Nadia tersenyum, lalu pandangannya beralih dan menangkap seorang laki-laki seniornya di klub berjalan kearah mereka, Aaron mengikuti pandangan Nadia.
"Nah sudah datang, sebentar aku temui dulu," Aaron menggeser kursinya dan bangkit berdiri.
Nadia mengangguk, pandangannya kembali melayang ke gerbang sekolah, namun ia belum melihat Nero datang.
Drrtt!
Suara pesan masuk ke ponsel di depannya, itu ponsel Aaron. Nadia melirik, layarnya menyala, nama pengirim muncul dibagian atas layar, diikuti pesan yang tidak terlihat jelas.
[Om Arrundy:]
Nadia tertegun, itu kan nama keluarganya, penasaran ia men scroll notifikasi itu kebawah.
[Om Arrundy: Aaron, apa Nadia masih berhubungan dengan anak laki-laki itu? Beritahu om kalau ada berita yang baru.]
Nadia terbelalak, menaikan scroll notifikasi, ia menggambar garis password, ia tahu sandinya karena secara tidak sengaja pernah melihat Aaron membuka di dekatnya.
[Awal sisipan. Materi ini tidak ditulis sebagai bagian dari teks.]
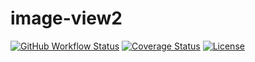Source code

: # image-view2

[![GitHub Workflow Status](https://img.shields.io/github/workflow/status/twinh/image-view2/Build?style=flat-square)](https://github.com/twinh/image-view2/actions)
[![Coverage Status](https://img.shields.io/coveralls/twinh/image-view2.svg?style=flat-square)](https://coveralls.io/r/twinh/image-view2?branch=master)
[![License](http://img.shields.io/badge/license-MIT-brightgreen.svg?style=flat-square)](http://www.opensource.org/licenses/MIT)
Tubuh Nadia menggigil, ia membaca semua chat percakapan Aaron dan papanya, juga video yang di kirimkan oleh Aaron, sama dengan yang diperlihatkan papanya pada malam itu.
Wajahnya merah padam, kemarahan hebat melanda hatinya, hatinya menjadi sangat sakit. Menahan isak ia mengambil tisu dan menyeka matanya, namun air matanya terus mengalir. Aaron masih terlihat berdiskusi serius dengan temannya.
Nadia tidak tahan lagi, ia ingin melepaskan tangis sejadi-jadinya, perasaan ditikam dari belakang membuat emosinya sangat rusak.
Ia berdiri, tanpa menoleh kepada Aaron lalu berjalan pergi, Aaron yang melihatnya berjalan sambil menangis segera mengejar, "Nadia ..., kamu kenapa?"
Nadia membalikkan tubuhnya, matanya memandang penuh kebencian kepada Aaron, " Teganya kamu lakukan itu padaku," isak Nadia." Jangan pernah kau dekati aku lagi bajingan!" bentaknya, seumur hidup, mungkin baru hari ini Nadia mengatai seseorang dengan kata itu.
Aaron terkejut, cepat berpikir lalu teringat ponselnya, ia segera mengambilnya, membuka dan melihat pesan baru dari papa-nya Nadia yang telah terbaca, padahal ia belum membukanya.
Wajah Aaron pucat pasi, ia melihat punggung Nadia pergi. "Nadia, aku bisa jelaskan!" Aaron mengejarnya, namun Nadia membalikan tubuhnya dan menunjuk Aaron dengan wajah ganas. Tidak ada satu kata pun yang ia ucapkan, namun sikapnya sangat-sangat penuh ancaman.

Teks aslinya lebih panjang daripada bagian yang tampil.